TO DO
Whenever a line of the entries below holds the string "newcommand", copy that line and return it.

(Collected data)
=== Section Start ===

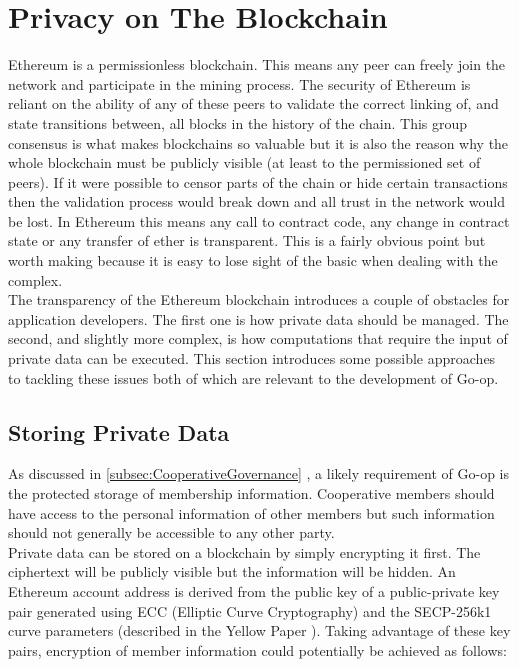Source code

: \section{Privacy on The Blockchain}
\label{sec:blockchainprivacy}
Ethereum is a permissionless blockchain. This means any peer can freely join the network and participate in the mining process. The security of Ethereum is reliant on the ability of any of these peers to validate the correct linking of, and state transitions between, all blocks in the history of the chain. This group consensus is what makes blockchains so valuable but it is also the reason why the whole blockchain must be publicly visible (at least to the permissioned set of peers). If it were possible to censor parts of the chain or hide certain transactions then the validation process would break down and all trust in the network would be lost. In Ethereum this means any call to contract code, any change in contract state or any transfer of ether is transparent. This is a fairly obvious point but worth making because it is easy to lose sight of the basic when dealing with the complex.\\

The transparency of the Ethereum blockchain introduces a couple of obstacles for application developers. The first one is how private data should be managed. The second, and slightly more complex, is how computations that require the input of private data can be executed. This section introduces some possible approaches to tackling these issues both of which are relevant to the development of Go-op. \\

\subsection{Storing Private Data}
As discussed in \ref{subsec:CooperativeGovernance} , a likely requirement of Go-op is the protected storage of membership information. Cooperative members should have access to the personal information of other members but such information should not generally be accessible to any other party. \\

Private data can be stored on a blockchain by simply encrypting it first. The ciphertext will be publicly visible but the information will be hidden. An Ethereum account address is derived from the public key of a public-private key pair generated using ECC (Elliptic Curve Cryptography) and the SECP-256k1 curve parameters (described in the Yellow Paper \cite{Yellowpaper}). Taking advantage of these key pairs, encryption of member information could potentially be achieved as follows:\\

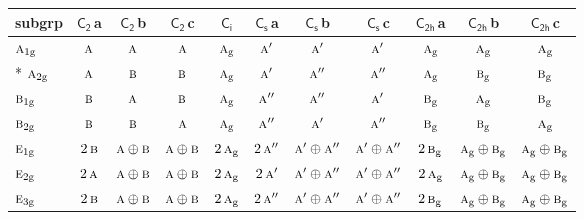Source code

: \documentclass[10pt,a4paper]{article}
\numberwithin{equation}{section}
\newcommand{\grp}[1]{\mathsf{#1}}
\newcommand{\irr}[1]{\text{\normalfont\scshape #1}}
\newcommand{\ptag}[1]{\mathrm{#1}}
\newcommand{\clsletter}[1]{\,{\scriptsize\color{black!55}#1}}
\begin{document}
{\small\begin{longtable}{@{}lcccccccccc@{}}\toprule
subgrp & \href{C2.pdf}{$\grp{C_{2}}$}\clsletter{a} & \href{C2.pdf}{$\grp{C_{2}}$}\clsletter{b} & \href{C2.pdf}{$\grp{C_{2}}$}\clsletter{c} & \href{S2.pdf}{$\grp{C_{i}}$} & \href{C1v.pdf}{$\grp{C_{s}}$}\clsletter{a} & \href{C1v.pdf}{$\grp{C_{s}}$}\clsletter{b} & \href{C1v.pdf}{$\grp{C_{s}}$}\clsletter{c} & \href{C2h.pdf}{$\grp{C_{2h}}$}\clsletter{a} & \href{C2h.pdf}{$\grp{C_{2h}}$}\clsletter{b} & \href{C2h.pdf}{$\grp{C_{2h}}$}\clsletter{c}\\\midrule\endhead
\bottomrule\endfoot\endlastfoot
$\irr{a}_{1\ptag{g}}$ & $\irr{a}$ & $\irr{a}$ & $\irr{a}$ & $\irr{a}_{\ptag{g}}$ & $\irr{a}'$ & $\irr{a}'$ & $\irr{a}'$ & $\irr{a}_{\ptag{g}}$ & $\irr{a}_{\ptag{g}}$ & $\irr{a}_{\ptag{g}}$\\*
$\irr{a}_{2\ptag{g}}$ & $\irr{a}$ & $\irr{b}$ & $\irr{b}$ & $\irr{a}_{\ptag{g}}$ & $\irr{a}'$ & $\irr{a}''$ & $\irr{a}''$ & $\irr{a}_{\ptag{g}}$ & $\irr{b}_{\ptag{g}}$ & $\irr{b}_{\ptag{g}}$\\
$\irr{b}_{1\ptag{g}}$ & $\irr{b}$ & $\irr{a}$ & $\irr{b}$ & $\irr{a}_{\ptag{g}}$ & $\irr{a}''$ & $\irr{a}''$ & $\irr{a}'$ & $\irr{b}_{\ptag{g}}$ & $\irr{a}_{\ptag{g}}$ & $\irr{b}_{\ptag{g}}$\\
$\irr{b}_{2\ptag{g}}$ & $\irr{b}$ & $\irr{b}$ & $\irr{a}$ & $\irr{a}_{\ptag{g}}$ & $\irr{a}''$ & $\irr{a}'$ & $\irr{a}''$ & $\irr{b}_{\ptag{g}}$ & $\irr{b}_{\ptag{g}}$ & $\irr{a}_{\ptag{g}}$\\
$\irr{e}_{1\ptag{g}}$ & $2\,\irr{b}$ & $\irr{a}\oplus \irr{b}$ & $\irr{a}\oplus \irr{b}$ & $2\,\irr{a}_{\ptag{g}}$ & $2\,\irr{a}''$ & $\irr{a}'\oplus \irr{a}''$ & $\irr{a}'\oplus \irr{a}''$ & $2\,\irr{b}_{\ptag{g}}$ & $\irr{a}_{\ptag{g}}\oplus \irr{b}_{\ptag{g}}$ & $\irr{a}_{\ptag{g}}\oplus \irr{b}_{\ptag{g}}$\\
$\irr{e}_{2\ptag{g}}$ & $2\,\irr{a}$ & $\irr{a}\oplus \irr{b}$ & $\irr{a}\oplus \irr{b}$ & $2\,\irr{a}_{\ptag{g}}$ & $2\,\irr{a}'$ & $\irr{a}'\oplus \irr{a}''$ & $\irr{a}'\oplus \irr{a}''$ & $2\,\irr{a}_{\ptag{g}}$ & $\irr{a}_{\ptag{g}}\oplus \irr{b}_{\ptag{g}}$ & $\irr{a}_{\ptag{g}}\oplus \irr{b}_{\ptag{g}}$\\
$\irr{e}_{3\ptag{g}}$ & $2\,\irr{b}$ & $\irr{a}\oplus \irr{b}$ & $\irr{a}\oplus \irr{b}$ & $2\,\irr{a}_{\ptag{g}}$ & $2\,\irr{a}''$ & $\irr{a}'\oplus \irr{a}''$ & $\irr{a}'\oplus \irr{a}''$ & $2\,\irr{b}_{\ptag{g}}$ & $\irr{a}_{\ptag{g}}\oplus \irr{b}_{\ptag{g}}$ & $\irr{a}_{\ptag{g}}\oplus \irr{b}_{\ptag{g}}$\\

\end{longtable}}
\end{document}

=== Section End ===

ANSWER BOX
\newcommand{\grp}[1]{\mathsf{#1}}
\newcommand{\irr}[1]{\text{\normalfont\scshape #1}}
\newcommand{\ptag}[1]{\mathrm{#1}}
\newcommand{\clsletter}[1]{\,{\scriptsize\color{black!55}#1}}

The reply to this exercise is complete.